[About this task]
What lines in the records include the string "release"? Return each one.

Data supplied START

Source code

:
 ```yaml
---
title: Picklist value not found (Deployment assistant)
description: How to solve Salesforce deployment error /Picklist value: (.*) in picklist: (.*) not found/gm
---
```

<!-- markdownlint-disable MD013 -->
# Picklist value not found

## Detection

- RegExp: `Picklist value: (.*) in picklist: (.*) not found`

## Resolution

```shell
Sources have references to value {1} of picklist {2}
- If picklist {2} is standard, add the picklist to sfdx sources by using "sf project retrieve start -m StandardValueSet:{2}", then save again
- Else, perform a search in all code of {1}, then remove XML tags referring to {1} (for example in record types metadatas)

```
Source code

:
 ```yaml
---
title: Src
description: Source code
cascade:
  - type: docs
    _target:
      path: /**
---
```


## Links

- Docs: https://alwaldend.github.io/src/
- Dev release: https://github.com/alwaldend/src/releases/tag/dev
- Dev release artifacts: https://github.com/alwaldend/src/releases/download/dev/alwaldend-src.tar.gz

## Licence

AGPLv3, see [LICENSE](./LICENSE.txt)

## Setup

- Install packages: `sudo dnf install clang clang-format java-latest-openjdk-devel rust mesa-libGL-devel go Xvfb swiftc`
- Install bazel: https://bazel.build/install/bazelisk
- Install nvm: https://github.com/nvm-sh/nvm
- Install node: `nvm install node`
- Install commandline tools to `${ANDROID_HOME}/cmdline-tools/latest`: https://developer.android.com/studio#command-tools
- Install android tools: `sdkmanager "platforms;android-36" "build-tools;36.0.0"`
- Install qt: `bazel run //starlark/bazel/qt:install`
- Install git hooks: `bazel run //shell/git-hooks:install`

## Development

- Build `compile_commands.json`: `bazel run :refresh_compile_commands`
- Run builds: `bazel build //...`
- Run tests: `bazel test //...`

Data supplied END

[Your solution]
- Dev release: https://github.com/alwaldend/src/releases/tag/dev
- Dev release artifacts: https://github.com/alwaldend/src/releases/download/dev/alwaldend-src.tar.gz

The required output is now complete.